Go to the line containing "### - Add cursor below." in the records below. Repeat it and the lines after it exactly, all the way to the end.

:::

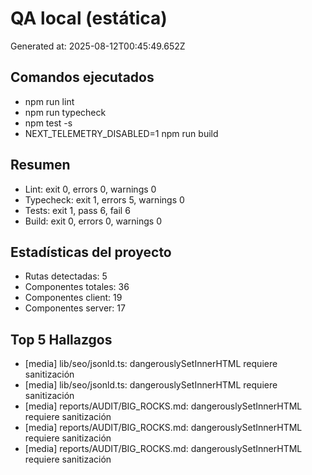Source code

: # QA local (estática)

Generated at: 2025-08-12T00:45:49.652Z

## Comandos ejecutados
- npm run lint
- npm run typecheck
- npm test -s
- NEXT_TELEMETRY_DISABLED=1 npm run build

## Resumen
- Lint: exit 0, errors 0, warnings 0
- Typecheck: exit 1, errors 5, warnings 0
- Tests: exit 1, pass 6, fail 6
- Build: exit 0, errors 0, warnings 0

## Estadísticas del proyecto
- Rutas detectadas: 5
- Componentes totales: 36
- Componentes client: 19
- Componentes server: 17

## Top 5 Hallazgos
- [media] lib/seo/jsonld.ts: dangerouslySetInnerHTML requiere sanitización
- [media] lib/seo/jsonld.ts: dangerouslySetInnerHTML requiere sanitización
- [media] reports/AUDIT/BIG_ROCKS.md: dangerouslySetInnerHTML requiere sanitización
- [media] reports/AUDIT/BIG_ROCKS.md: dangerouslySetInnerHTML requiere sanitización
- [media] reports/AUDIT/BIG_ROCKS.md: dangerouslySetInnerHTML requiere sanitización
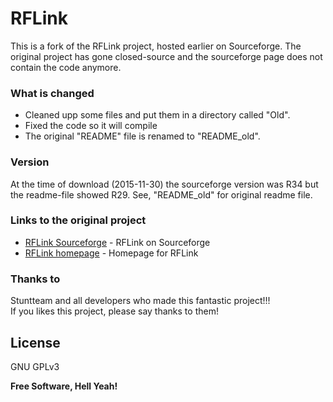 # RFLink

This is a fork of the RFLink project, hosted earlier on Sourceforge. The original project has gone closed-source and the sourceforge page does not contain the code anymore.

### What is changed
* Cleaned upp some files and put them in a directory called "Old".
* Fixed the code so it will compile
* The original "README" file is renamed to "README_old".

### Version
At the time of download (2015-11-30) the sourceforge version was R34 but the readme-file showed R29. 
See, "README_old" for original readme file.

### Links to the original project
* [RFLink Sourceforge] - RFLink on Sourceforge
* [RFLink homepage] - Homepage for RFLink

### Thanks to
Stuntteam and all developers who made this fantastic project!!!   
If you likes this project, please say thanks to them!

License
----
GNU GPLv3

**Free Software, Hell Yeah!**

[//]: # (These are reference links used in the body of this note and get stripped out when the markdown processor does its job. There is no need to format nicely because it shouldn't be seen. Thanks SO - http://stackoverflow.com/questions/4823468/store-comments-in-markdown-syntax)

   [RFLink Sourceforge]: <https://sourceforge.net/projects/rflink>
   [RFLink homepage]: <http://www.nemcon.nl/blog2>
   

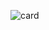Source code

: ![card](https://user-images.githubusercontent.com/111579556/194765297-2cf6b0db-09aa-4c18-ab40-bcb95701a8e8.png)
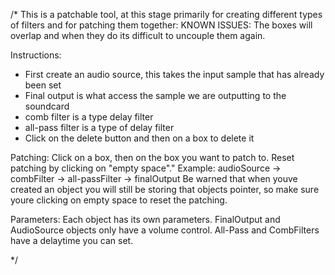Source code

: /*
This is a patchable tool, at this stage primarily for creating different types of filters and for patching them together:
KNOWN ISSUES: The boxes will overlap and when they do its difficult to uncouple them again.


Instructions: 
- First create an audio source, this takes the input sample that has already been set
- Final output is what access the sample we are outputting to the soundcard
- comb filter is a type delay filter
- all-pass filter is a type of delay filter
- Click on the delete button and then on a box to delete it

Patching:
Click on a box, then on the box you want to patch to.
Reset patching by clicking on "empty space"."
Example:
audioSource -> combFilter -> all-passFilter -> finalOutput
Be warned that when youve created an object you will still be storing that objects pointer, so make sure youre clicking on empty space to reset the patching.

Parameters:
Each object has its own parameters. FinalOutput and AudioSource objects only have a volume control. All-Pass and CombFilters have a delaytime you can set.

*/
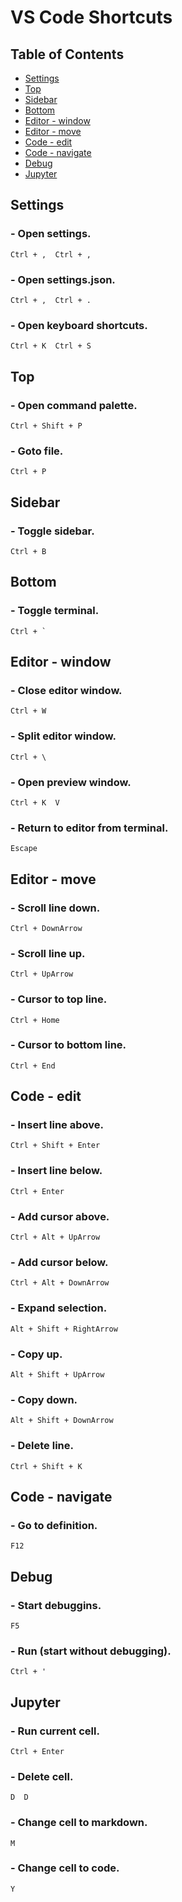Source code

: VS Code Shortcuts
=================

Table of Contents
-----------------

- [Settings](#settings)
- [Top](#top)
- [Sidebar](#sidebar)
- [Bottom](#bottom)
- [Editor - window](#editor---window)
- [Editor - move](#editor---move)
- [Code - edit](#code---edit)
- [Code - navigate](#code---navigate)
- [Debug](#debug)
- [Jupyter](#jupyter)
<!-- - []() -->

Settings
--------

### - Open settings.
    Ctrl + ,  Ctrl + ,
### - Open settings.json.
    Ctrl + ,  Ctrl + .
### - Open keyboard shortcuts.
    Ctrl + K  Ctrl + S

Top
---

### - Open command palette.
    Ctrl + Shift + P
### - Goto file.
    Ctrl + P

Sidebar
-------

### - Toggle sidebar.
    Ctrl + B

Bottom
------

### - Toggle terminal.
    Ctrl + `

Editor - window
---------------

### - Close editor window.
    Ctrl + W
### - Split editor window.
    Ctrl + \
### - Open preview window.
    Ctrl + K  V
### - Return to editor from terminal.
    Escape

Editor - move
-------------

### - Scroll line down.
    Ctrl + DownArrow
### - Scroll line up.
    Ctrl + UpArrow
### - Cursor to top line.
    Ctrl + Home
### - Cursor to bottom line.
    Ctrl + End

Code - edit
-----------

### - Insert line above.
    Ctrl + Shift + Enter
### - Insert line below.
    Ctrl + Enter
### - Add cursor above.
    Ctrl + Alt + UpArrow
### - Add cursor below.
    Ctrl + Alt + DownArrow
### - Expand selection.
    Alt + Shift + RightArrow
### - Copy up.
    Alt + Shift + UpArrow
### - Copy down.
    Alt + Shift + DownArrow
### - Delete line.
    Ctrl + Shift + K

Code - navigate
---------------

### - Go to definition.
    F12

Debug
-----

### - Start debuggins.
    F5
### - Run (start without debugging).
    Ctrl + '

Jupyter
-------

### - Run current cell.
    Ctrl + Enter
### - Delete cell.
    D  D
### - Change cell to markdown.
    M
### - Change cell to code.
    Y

:::

### Your solution
### - Add cursor below.
    Ctrl + Alt + DownArrow
### - Expand selection.
    Alt + Shift + RightArrow
### - Copy up.
    Alt + Shift + UpArrow
### - Copy down.
    Alt + Shift + DownArrow
### - Delete line.
    Ctrl + Shift + K

Code - navigate
---------------

### - Go to definition.
    F12

Debug
-----

### - Start debuggins.
    F5
### - Run (start without debugging).
    Ctrl + '

Jupyter
-------

### - Run current cell.
    Ctrl + Enter
### - Delete cell.
    D  D
### - Change cell to markdown.
    M
### - Change cell to code.
    Y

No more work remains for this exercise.